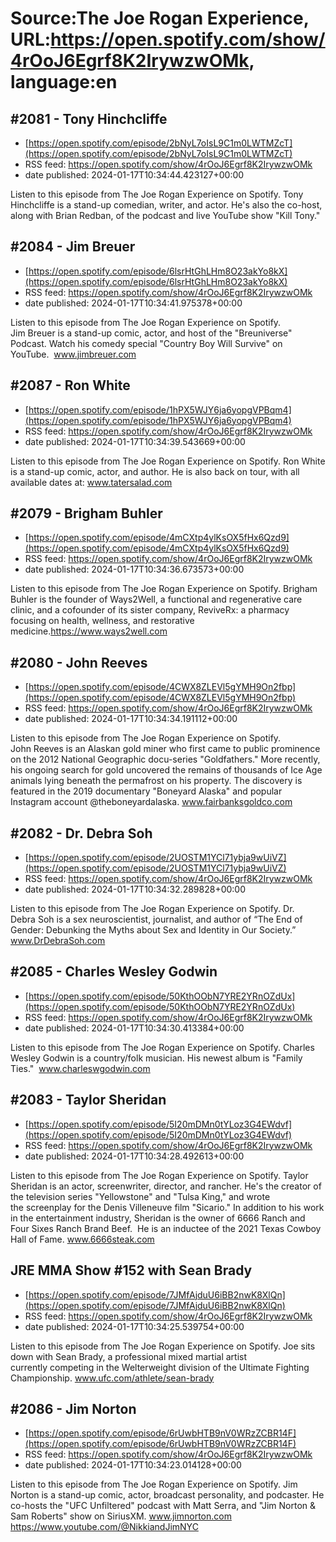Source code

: # Source:The Joe Rogan Experience, URL:https://open.spotify.com/show/4rOoJ6Egrf8K2IrywzwOMk, language:en

## #2081 - Tony Hinchcliffe
 - [https://open.spotify.com/episode/2bNyL7oIsL9C1m0LWTMZcT](https://open.spotify.com/episode/2bNyL7oIsL9C1m0LWTMZcT)
 - RSS feed: https://open.spotify.com/show/4rOoJ6Egrf8K2IrywzwOMk
 - date published: 2024-01-17T10:34:44.423127+00:00

Listen to this episode from The Joe Rogan Experience on Spotify. Tony Hinchcliffe is a stand-up comedian, writer, and actor. He's also the co-host, along with Brian Redban, of the podcast and live YouTube show "Kill Tony."

## #2084 - Jim Breuer
 - [https://open.spotify.com/episode/6lsrHtGhLHm8O23akYo8kX](https://open.spotify.com/episode/6lsrHtGhLHm8O23akYo8kX)
 - RSS feed: https://open.spotify.com/show/4rOoJ6Egrf8K2IrywzwOMk
 - date published: 2024-01-17T10:34:41.975378+00:00

Listen to this episode from The Joe Rogan Experience on Spotify. Jim Breuer is a stand-up comic, actor, and host of the "Breuniverse" Podcast. Watch his comedy special "Country Boy Will Survive" on YouTube.  www.jimbreuer.com

## #2087 - Ron White
 - [https://open.spotify.com/episode/1hPX5WJY6ja6yopgVPBqm4](https://open.spotify.com/episode/1hPX5WJY6ja6yopgVPBqm4)
 - RSS feed: https://open.spotify.com/show/4rOoJ6Egrf8K2IrywzwOMk
 - date published: 2024-01-17T10:34:39.543669+00:00

Listen to this episode from The Joe Rogan Experience on Spotify. Ron White is a stand-up comic, actor, and author. He is also back on tour, with all available dates at: www.tatersalad.com

## #2079 - Brigham Buhler
 - [https://open.spotify.com/episode/4mCXtp4ylKsOX5fHx6Qzd9](https://open.spotify.com/episode/4mCXtp4ylKsOX5fHx6Qzd9)
 - RSS feed: https://open.spotify.com/show/4rOoJ6Egrf8K2IrywzwOMk
 - date published: 2024-01-17T10:34:36.673573+00:00

Listen to this episode from The Joe Rogan Experience on Spotify. Brigham Buhler is the founder of Ways2Well, a functional and regenerative care clinic, and a cofounder of its sister company, ReviveRx: a pharmacy focusing on health, wellness, and restorative medicine.https://www.ways2well.com

## #2080 - John Reeves
 - [https://open.spotify.com/episode/4CWX8ZLEVl5gYMH9On2fbp](https://open.spotify.com/episode/4CWX8ZLEVl5gYMH9On2fbp)
 - RSS feed: https://open.spotify.com/show/4rOoJ6Egrf8K2IrywzwOMk
 - date published: 2024-01-17T10:34:34.191112+00:00

Listen to this episode from The Joe Rogan Experience on Spotify. John Reeves is an Alaskan gold miner who first came to public prominence on the 2012 National Geographic docu-series "Goldfathers." More recently, his ongoing search for gold uncovered the remains of thousands of Ice Age animals lying beneath the permafrost on his property. The discovery is featured in the 2019 documentary "Boneyard Alaska" and popular Instagram account @theboneyardalaska. www.fairbanksgoldco.com

## #2082 - Dr. Debra Soh
 - [https://open.spotify.com/episode/2UOSTM1YCl71ybja9wUiVZ](https://open.spotify.com/episode/2UOSTM1YCl71ybja9wUiVZ)
 - RSS feed: https://open.spotify.com/show/4rOoJ6Egrf8K2IrywzwOMk
 - date published: 2024-01-17T10:34:32.289828+00:00

Listen to this episode from The Joe Rogan Experience on Spotify. Dr. Debra Soh is a sex neuroscientist, journalist, and author of “The End of Gender: Debunking the Myths about Sex and Identity in Our Society.” www.DrDebraSoh.com

## #2085 - Charles Wesley Godwin
 - [https://open.spotify.com/episode/50KthOObN7YRE2YRnOZdUx](https://open.spotify.com/episode/50KthOObN7YRE2YRnOZdUx)
 - RSS feed: https://open.spotify.com/show/4rOoJ6Egrf8K2IrywzwOMk
 - date published: 2024-01-17T10:34:30.413384+00:00

Listen to this episode from The Joe Rogan Experience on Spotify. Charles Wesley Godwin is a country/folk musician. His newest album is "Family Ties."  www.charleswgodwin.com

## #2083 - Taylor Sheridan
 - [https://open.spotify.com/episode/5I20mDMn0tYLoz3G4EWdvf](https://open.spotify.com/episode/5I20mDMn0tYLoz3G4EWdvf)
 - RSS feed: https://open.spotify.com/show/4rOoJ6Egrf8K2IrywzwOMk
 - date published: 2024-01-17T10:34:28.492613+00:00

Listen to this episode from The Joe Rogan Experience on Spotify. Taylor Sheridan is an actor, screenwriter, director, and rancher. He's the creator of the television series "Yellowstone" and "Tulsa King," and wrote the screenplay for the Denis Villeneuve film "Sicario." In addition to his work in the entertainment industry, Sheridan is the owner of 6666 Ranch and Four Sixes Ranch Brand Beef.  He is an inductee of the 2021 Texas Cowboy Hall of Fame. www.6666steak.com

## JRE MMA Show #152 with Sean Brady
 - [https://open.spotify.com/episode/7JMfAjduU6iBB2nwK8XlQn](https://open.spotify.com/episode/7JMfAjduU6iBB2nwK8XlQn)
 - RSS feed: https://open.spotify.com/show/4rOoJ6Egrf8K2IrywzwOMk
 - date published: 2024-01-17T10:34:25.539754+00:00

Listen to this episode from The Joe Rogan Experience on Spotify. Joe sits down with Sean Brady, a professional mixed martial artist currently competing in the Welterweight division of the Ultimate Fighting Championship. www.ufc.com/athlete/sean-brady

## #2086 - Jim Norton
 - [https://open.spotify.com/episode/6rUwbHTB9nV0WRzZCBR14F](https://open.spotify.com/episode/6rUwbHTB9nV0WRzZCBR14F)
 - RSS feed: https://open.spotify.com/show/4rOoJ6Egrf8K2IrywzwOMk
 - date published: 2024-01-17T10:34:23.014128+00:00

Listen to this episode from The Joe Rogan Experience on Spotify. Jim Norton is a stand-up comic, actor, broadcast personality, and podcaster. He co-hosts the "UFC Unfiltered" podcast with Matt Serra, and "Jim Norton & Sam Roberts" show on SiriusXM. www.jimnorton.com https://www.youtube.com/@NikkiandJimNYC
——
▶ EXERCISE DIRECTIONS
What number of lines in the data contain the word "also"? Give the number and nothing else.

▶ TASK ANSWER
2